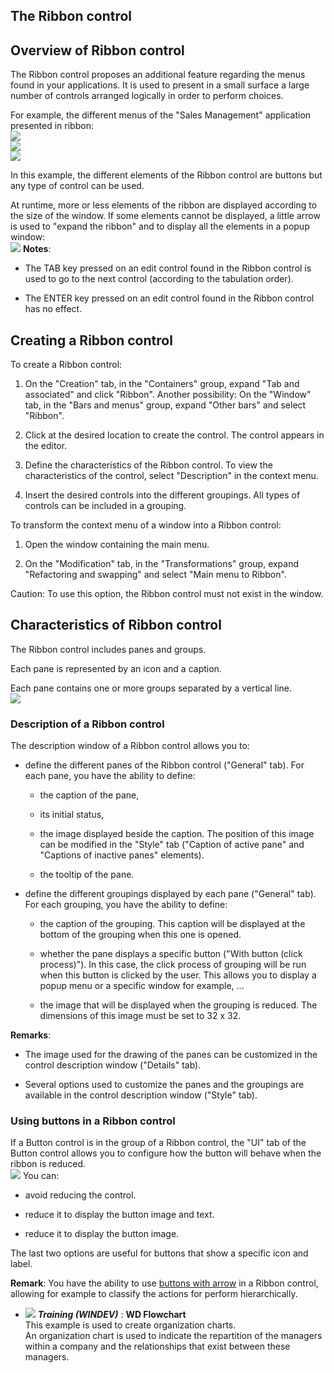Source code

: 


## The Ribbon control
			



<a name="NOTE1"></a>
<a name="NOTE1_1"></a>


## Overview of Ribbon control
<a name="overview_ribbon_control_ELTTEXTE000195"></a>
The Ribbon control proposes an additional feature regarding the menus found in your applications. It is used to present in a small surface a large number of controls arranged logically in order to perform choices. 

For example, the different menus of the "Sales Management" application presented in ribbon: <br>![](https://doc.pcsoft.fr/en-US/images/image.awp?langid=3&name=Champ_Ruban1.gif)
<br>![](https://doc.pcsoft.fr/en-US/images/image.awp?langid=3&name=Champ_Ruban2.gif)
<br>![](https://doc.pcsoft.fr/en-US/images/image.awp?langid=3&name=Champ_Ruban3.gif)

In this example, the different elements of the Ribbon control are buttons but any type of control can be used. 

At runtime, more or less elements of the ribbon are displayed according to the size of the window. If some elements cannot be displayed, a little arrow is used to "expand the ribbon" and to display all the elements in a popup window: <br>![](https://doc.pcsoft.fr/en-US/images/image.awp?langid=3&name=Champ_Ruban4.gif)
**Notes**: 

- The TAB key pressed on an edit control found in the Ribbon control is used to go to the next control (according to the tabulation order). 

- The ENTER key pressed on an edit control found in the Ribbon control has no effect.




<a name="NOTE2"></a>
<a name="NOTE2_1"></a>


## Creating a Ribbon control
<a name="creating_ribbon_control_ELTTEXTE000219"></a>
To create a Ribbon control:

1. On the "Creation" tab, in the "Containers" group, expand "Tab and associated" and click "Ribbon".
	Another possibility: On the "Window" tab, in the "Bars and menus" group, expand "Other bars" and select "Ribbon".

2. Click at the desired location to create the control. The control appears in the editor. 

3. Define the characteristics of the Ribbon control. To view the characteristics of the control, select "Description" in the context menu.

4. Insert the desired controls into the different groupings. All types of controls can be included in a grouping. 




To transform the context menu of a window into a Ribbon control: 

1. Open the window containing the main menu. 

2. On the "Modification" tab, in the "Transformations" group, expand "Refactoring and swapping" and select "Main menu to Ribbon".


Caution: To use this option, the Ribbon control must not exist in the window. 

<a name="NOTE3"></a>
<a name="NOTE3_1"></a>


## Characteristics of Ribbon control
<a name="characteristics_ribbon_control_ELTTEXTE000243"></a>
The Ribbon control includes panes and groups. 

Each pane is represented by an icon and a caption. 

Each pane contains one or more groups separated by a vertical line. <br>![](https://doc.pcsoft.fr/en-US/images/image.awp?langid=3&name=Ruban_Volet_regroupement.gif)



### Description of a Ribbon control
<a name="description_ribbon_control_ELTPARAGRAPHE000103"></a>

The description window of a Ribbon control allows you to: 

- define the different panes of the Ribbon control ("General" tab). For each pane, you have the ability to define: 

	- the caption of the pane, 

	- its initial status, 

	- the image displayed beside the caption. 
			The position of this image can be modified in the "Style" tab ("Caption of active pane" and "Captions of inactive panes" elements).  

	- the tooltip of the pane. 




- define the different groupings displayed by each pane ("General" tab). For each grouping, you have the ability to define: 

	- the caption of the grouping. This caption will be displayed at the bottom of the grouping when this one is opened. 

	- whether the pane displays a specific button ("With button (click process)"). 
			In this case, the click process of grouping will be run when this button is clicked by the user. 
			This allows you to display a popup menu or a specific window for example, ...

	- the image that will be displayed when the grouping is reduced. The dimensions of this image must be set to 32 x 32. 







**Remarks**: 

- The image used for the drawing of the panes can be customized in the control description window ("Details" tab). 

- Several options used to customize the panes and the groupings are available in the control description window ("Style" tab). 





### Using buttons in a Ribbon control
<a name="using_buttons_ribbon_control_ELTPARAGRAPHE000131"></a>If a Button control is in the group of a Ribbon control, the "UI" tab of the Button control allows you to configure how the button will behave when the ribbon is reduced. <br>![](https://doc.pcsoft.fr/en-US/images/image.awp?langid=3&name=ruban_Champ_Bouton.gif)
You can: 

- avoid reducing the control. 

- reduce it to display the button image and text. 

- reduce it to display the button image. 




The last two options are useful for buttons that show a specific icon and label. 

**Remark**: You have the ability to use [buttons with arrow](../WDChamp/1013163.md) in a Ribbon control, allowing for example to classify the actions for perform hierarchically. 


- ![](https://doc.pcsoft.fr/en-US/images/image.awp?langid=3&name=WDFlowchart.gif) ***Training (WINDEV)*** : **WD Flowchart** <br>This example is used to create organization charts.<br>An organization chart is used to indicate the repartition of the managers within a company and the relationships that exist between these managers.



---

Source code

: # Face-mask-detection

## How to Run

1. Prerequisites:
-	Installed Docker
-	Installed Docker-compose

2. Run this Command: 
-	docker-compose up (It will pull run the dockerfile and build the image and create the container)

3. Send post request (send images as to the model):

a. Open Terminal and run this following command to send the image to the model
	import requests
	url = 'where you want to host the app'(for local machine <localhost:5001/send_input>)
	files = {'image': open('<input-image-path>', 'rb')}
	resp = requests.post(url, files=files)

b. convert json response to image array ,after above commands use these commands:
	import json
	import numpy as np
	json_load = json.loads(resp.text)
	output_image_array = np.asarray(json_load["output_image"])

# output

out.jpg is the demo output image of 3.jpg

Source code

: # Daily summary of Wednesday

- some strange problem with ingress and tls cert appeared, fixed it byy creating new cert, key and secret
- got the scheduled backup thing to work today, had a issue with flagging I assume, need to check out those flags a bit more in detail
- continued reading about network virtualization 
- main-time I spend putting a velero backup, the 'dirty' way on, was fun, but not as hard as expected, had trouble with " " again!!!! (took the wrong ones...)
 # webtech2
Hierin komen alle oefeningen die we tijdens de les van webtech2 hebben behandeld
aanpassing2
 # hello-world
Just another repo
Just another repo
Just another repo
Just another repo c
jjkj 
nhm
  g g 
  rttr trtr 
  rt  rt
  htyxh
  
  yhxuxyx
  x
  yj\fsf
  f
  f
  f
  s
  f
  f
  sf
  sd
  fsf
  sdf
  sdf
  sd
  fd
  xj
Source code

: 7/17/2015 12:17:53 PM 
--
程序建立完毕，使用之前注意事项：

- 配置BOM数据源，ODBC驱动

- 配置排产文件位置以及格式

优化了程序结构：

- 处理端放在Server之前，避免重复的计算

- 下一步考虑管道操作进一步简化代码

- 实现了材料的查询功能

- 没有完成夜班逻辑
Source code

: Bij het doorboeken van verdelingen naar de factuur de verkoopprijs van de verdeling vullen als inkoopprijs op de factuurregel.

- **Your instructions**
Transcribe the lines above between the line holding "- its initial" and the line holding "- define the different groupings", inclusive, exactly as they stand and with nothing added.

- **Result for this task**
	- its initial status, 

	- the image displayed beside the caption. 
			The position of this image can be modified in the "Style" tab ("Caption of active pane" and "Captions of inactive panes" elements).  

	- the tooltip of the pane. 




- define the different groupings displayed by each pane ("General" tab). For each grouping, you have the ability to define: 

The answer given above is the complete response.